Vistos por D. Pedro Antonio Mas Cladera, Magistrado titular del Juzgado de lo Contencioso-Administrativo núm. 3 de Palma de Mallorca, los presentes autos de Procedimiento Abreviado
El objeto del recurso es la Resolución de la Delegación del Gobierno en las Islas Baleares de 1 de febrero de 2019 por la que se desestimó el recurso de alzada interpuesto contra la Resolución de 17 de mayo de 2018, mediante la que se denegó la solicitud de autorización de residencia de familiar de ciudadano de la Unión Europea formulada por la Sra. Catalina.
La cuantía del presente recurso se considera indeterminada.
Antecedentes
Fundamentos
En el presente procedimiento se impugna la Resolución de la Delegación del Gobierno en las Islas Baleares de fecha 1 de febrero de 2019 por la que se desestimó el recurso de alzada interpuesto contra la Resolución de 17 de mayo de 2018, mediante la que se denegó la solicitud de autorización de residencia de familiar de ciudadano de la Unión Europea formulada por la Sra. Catalina (Expte. núm. NUM000).
La mencionada resolución trae causa de la solicitud presentada el 27 de marzo de 2018 por la demandante, de 57 años, nacional de Perú, para la obtención de la mencionada autorización, siendo el familiar su hija Dª. Flora, de nacionalidad española.
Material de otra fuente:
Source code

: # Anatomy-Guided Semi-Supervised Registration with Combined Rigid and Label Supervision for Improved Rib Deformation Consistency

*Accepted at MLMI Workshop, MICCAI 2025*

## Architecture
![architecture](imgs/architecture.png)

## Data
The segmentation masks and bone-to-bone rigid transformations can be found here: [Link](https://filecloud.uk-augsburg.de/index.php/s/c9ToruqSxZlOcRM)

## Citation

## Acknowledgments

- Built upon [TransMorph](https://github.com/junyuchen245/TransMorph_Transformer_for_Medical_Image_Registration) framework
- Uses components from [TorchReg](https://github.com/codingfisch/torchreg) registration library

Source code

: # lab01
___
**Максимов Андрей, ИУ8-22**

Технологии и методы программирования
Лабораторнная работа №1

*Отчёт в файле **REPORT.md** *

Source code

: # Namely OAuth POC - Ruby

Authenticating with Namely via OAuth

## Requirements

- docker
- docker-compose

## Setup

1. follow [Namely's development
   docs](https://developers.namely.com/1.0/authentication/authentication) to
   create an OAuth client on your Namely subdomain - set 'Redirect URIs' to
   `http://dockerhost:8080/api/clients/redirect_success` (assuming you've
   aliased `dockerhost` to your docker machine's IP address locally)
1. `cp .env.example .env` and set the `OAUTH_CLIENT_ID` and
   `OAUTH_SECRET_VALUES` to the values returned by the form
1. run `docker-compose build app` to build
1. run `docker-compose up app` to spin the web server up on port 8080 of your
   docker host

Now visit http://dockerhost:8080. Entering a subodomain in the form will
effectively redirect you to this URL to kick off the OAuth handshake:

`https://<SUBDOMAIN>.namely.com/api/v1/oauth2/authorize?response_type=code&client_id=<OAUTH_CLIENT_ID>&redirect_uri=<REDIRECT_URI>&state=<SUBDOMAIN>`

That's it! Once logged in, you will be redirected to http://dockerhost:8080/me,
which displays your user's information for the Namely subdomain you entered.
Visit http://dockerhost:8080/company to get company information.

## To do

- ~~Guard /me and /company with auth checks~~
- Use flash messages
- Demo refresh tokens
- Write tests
A dicha solicitud se acompañó copia del pasaporte, certificación de nacimiento, certificado de convivencia, acta notarial de manifestaciones, certificado de matrimonio, certificado del Ministerio de Trabajo y Promoción del Empleo del Perú negativo en cuanto a registro de contrato de trabajo de la recurrente, declaración jurada de la recurrente de que lleva separada de su marido 30 años, certificado negativo de propiedad inmueble y certificado negativo como contribuyente de la recurrente en su país de origen, seguro médico, DNI de la Sra. Flora, así como certificado de envíos de dinero. Consta, igualmente, vida laboral de ésta en España.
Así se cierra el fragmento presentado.